Jeśli połączymy ze sobą dwa nadmuchane baloniki i pozwolimy, żeby powietrze między nimi przepływało w miarę swobodnie, będziemy oczekiwali, że ciśnienia w obu balonikach się wyrównają, a więc będą one tak samo nadmuchane. Tymczasem, ten który początkowo zawierał więcej powietrza, zabiera niemal całe temu drugiemu. Czyżby prawa fizyki tu nie działały?
To niemożliwe, żeby prawa fizyki nie działały, bo prawa fizyki są właśnie definiowane jako coś co zawsze działa. Po prostu większy wpływ mają inne efekty o których nie myślimy przy okazji nadmuchiwania baloników. Bo skoro baloniki i powietrze – to przecież musi chodzić o ciśnienie. I chodzi o ciśnienie, ale nie jest ono takie jak byśmy się spodziewali, ale nie zaczynajmy od końca.
By wykonać to doświadczenie, potrzebujemy dwóch baloników, które można bez problemu kupić w supermarkecie, jednak pewien problem może nastręczyć kupienie takiego zaworu na który te baloniki będziemy mogli założyć, a co pozwoli na otwieranie i zamykanie możliwości swobodnego przepływania powietrza między balonikami. Możemy jednak taki zawór samodzielnie wykonać.

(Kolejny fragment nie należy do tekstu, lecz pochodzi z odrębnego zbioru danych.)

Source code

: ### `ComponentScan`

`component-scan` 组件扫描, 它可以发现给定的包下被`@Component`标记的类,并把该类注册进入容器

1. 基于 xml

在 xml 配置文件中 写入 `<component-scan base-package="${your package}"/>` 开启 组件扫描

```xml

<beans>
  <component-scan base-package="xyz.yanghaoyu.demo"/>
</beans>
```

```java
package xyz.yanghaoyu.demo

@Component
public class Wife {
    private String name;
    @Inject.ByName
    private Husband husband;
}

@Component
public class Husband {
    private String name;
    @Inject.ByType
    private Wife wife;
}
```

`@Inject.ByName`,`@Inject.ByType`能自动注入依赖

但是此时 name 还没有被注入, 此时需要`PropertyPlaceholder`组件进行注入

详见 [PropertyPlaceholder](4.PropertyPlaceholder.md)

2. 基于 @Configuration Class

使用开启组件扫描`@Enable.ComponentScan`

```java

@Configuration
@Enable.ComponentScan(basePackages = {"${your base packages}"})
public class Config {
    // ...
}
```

Będziemy do niego potrzebowali dwóch zakrętek od wody mineralnej dla sportowców. Mają one takie specjalne zamknięcie które można bez problemu otworzyć i zamknąć zębami, a które jest wystarczająco szczelne. Zamknięcie to ma tę dodatkową zaletę, że naciągnięty na nie balonik nie spada ze względu na zgrubienie przy końcu zaworu.
Zakrętki potrzebujemy wraz z butelkami. Możemy skleić same zakrętki, ale to utrudni napełnianie balonów, które można najpierw założyć na koniec zaworu, a następnie odkręcić i nadmuchać. Butelki obcinamy przy samym „talerzyku”. Tu musimy uciec się do użycia piły, butelki które sprawiają wrażenie cienkich, przy szyjce mają ponad 1 mm grubości.
Końcówki butelek z gwintem i zakrętką sklejamy przy użyciu pistoletu klejowego. Gorący klej wyciskamy dość obficie na jedną z nich a następnie szybko dociskamy drugą.
Po kilkunastu sekundach nasz przyrząd jest gotowy:
Jeśli założymy na końce zaworów baloniki a następnie je nadmuchamy, to po otwarciu obu zaworów powietrze z tego który jest słabiej nadmuchany, przepłynie do tego który ma więcej powietrza: bogaty staje się bogatszy, a biedny biedniejszy.
Dlaczego tak się dzieje, przecież ciśnienie powinno się wyrównać. Po otwarciu zaworów, powietrze tak długo będzie przepływać, aż ciśnienia się wyrównają. Może to trochę potrwać, ale tak po prostu być powinno. Tymczasem widzimy, że tam gdzie powietrza było więcej, jest jeszcze więcej. Jedno i drugie jest prawdą. Fałszywe jest to czego nie powiedzieliśmy. To, że zakładamy, iż więcej powietrza oznacza większe ciśnienie. Co prawda tak nas uczono na lekcjach fizyki, ale na fizyce rozpatrywaliśmy twardy pojemnik w którym mogliśmy zmieniać objętość zmieniając ciśnienie. Tu mamy do czynienia z balonikiem – który jest elastyczny i który się rozciąga.
Ale i tu trudno powiedzieć co się dzieje. Przecież jeśli naciągamy gumę, to im bardziej chcemy ją naciągnąć – tym większą siłą musimy działać. A siła na jednostkę powierzchni – to przecież ciśnienie. I to też jest prawda, tylko znów pomijamy jedną istotną rzecz. Siłą która wywołuje napięcie balonika, nie przekłada się zbyt prosto na ciśnienie.
Najłatwiej wyjaśnić to na rysunku:
Siły naciągające powierzchnię balonika zaznaczono tu kolorem czerwonym. Działają one wzdłuż powierzchni, która jest kulą. Nie wchodząc w rachunek różniczkowy, możemy powiedzieć, że siły te są niemal równoległe do powierzchni balonika i ich rzut na kierunek prostopadły – jest niewielki, a do tego maleje wraz ze wzrostem średnicy. W efekcie im silniej balonik jest napompowany – tym mniejsze jest w nim ciśnienie. Oczywiście jest ono wyższe ot otaczającego, ale spada.
Zresztą – to przecież oczywiste! Bardzo trudno jest zacząć nadmuchiwać balonik, a potem już coraz łatwiej idzie.